Cuando en el título menciono el término “desventajas”, lo hago, en primer lugar, considerando las dificultades que puede conllevar este modelo desde el punto de vista de la creación del segundo pilar del Estado, la cual dependería del grado de atomización parlamentaria y de la altura de miras de los líderes políticos.
En segundo término, la elección del presidente (encargado, entre otras funciones, de la formación de gobierno) es indirecta, de tal manera que en este aspecto no se tiene en cuenta a los ciudadanos y sí a las mayorías parlamentarias, que, en algunas ocasiones, parten de acuerdos de “despachos” entre organizaciones partidistas cuyos representantes fueron elegidos por individuos que no apoyarían tales pactos. Así, por ejemplo, Pedro Sánchez pudo haber sido elegido jefe de gobierno con el apoyo de Ciudadanos, un partido cuyo principal caladero de votos fue el PP (42,8%, aproximadamente, según Brújula Electoral).
En tercer lugar, desde una perspectiva estrictamente jurídico-política, los poderes legislativo y ejecutivo son diferentes, pues promulgan normas de naturaleza diferente, donde prevalecen siempre las primeras. Si bien es cierto que normalmente la voluntad del voto de la mayoría de la gente no tiene en cuenta esta separación de poderes, y estos dos suelen estar políticamente interunidos, dicha interrelación impide un juicio o elección por separado de los representantes de ambas esferas, así como del sentido político para cada caso. Si los principales partidos pretendiesen establecer un modelo semipresidencial –caracterizado por la elección directa del presidente (en segunda vuelta, en tal caso)-, sería obligatoria la reforma constitucional y deseable una distribución clara de las competencias que corresponderían a cada poder, excluyendo obviamente el judicial.

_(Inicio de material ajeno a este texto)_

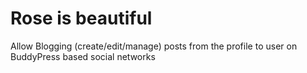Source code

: # Rose is beautiful
Allow Blogging (create/edit/manage) posts from the profile to user on BuddyPress based social networks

En conclusión, el modelo parlamentario puede, en ocasiones como la que estamos viviendo, dar lugar a perjuicios de gobernabilidad, a la falta de representación de la voluntad real de la ciudadanía, así como a la difuminación entre los dos primeros poderes. En este sentido, el modelo semipresidencial -donde se mantendría la pervivencia del control parlamentario sobre la labor del ejecutivo- sería institucionalmente más eficiente; reflejaría mejor la realidad sociopolítica, además de dar lugar a una “efectiva” separación de poderes en el sentido de que el legislativo y el ejecutivo pudiesen cohabitar siendo ideológicamente distintos (como ocurre, por ejemplo, actualmente en EE.UU). No obstante, el establecimiento de un sistema semipresidencial también implicaría mayores costes económicos por el establecimiento de la elección ordinaria del candidato presidencial y, en su caso, por los concernientes a la segunda vuelta electoral.